Topical Antibiotic Use In Chronic Rhinosinusitis A Double-Blinded, Randomized, Placebo Controlled Study

This study has been withdrawn prior to enrollment.
(UNABLE TO PROCEED WITH STUDY DUE TO STAFFING OF COLLABORATIVE INVESTIGATORS)
Sponsor:
Information provided by (Responsible Party):
Richard Lockey, University of South Florida
ClinicalTrials.gov Identifier:
NCT00669799
First received: April 29, 2008
Last updated: June 27, 2012
Last verified: April 2008
  Purpose

Chronic rhinosinusitis is a pervasive and costly disease. Recent estimates describe over 20 million Americans suffering from this diagnosis at a cost of over $4.3 billion per year. Primary intervention consists of oral antibiotics and nasal steroid sprays. A role for antifungal irrigation has also been proposed. Topical antibiotics are used by some physicians, but there are few reports in the published literature describing their use and establishing or refuting their efficacy.

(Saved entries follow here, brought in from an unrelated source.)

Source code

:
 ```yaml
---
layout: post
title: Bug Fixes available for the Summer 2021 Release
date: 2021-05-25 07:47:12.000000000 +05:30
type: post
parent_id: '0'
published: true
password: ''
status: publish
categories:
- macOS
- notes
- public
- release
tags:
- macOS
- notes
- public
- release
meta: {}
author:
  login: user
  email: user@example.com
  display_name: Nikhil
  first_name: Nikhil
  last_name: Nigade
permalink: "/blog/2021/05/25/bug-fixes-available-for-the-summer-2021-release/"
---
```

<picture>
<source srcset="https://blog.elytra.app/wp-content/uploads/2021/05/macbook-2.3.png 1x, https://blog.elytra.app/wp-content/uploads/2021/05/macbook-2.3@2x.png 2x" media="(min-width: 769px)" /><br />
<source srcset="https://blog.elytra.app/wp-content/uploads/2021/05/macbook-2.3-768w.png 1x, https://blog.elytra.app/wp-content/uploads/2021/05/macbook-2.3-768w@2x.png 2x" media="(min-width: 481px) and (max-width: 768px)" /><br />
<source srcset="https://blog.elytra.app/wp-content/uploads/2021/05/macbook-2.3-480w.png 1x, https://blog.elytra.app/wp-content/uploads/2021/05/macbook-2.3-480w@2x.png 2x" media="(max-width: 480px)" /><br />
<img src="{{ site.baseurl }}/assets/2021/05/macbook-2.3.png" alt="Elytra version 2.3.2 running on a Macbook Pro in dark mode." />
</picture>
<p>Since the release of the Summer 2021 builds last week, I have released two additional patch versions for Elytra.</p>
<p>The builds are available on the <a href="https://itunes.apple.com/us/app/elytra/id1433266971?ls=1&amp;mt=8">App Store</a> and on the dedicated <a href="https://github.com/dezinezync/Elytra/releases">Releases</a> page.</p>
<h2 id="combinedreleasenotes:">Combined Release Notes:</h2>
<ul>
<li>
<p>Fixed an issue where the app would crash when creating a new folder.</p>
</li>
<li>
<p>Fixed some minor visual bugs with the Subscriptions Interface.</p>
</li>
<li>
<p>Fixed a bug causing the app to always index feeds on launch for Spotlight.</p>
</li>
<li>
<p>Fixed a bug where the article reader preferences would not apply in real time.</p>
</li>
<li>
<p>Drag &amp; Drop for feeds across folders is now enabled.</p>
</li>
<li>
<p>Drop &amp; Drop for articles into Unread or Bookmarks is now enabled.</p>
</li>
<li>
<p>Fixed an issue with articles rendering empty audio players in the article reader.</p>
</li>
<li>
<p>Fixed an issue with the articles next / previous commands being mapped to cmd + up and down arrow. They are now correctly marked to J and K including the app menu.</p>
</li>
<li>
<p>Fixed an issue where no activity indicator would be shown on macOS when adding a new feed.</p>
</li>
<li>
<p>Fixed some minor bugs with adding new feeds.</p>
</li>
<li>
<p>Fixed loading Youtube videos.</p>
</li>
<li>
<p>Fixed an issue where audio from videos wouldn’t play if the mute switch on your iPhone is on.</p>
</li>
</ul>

Sykes in 1986 performed a randomized, prospective, double-blinded study with 50 patients using topical nasal sprays with dexamethasone, tramazoline, and neomycin; dexamethasone and tramazoline without antimicrobial; and placebo. Both of the treatment groups showed improvement over placebo, but in those groups there was no significant difference in response rates between those patients receiving neomycin and those who did not. There were no adverse events reported. In the same year, Cuenant et al. reported success with neomycin-tixocortol irrigations in the treatment of chronic rhinosinusitis.

Scheinberg and Otsuji and Vaughn and Carvalho describe their use of various nebulized antimicrobials (including aminoglycosides) in patients with recurrent sinusitis. Both are uncontrolled, retrospective studies showing improvement in symptom scores. Neither study reported any major side effects. Leonard and Bolger describe a case report and review their success with the use of topical Ceftazidime in 50 patients. Only one patient reported stinging sensation during administration. They reported no problems with antibiotic resistance.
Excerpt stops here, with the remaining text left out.